• What the task asks: Where in the listing does the string "docs" appear? Copy every line that holds it.

• Dataset excerpts:
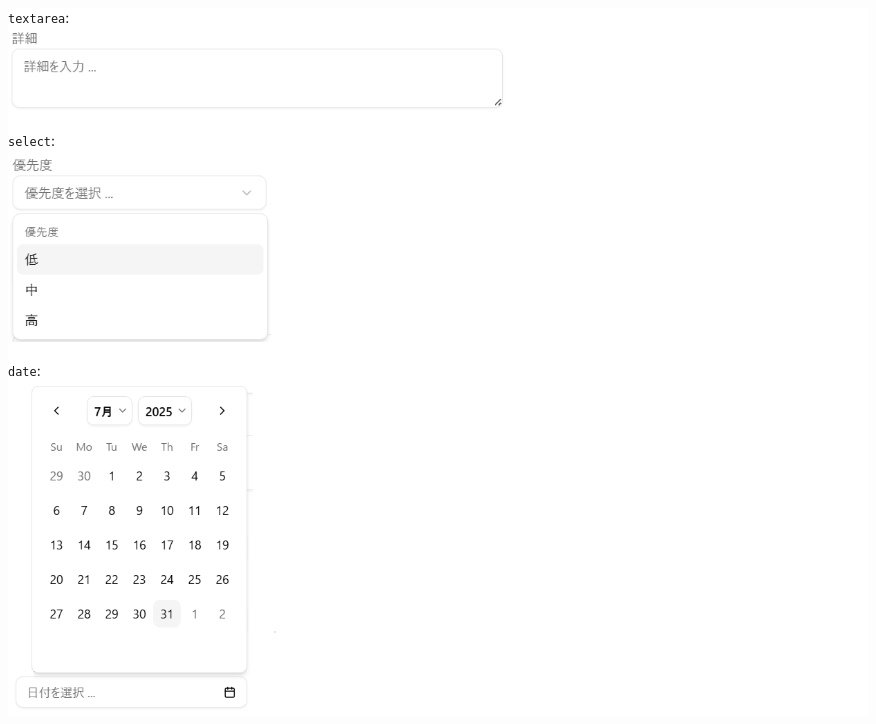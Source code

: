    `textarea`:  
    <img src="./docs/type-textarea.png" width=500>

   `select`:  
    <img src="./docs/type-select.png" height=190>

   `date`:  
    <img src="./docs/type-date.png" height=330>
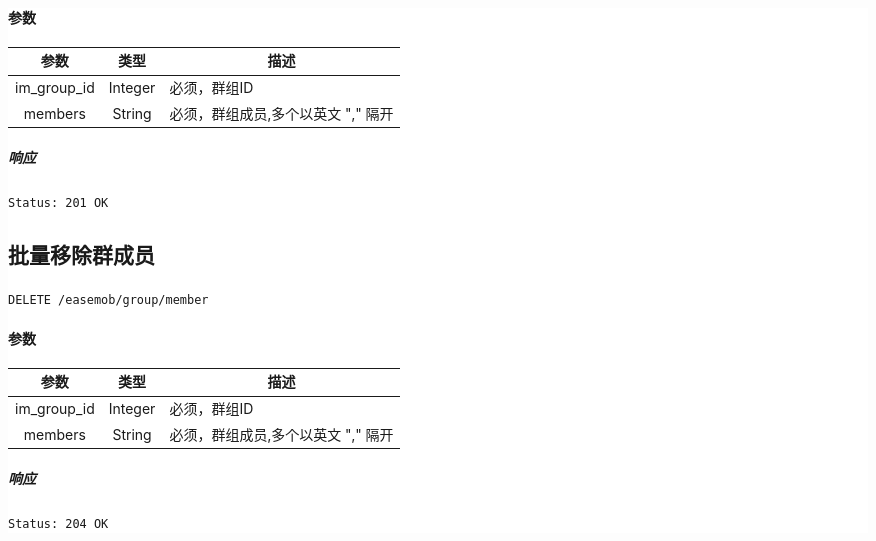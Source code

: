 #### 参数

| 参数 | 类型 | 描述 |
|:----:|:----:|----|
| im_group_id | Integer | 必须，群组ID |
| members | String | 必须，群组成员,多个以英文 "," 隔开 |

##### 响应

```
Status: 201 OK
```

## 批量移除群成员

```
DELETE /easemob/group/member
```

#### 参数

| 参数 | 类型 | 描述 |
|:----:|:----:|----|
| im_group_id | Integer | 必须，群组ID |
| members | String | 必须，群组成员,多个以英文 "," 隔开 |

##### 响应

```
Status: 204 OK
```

• Completed exercise:
    <img src="./docs/type-textarea.png" width=500>
    <img src="./docs/type-select.png" height=190>
    <img src="./docs/type-date.png" height=330>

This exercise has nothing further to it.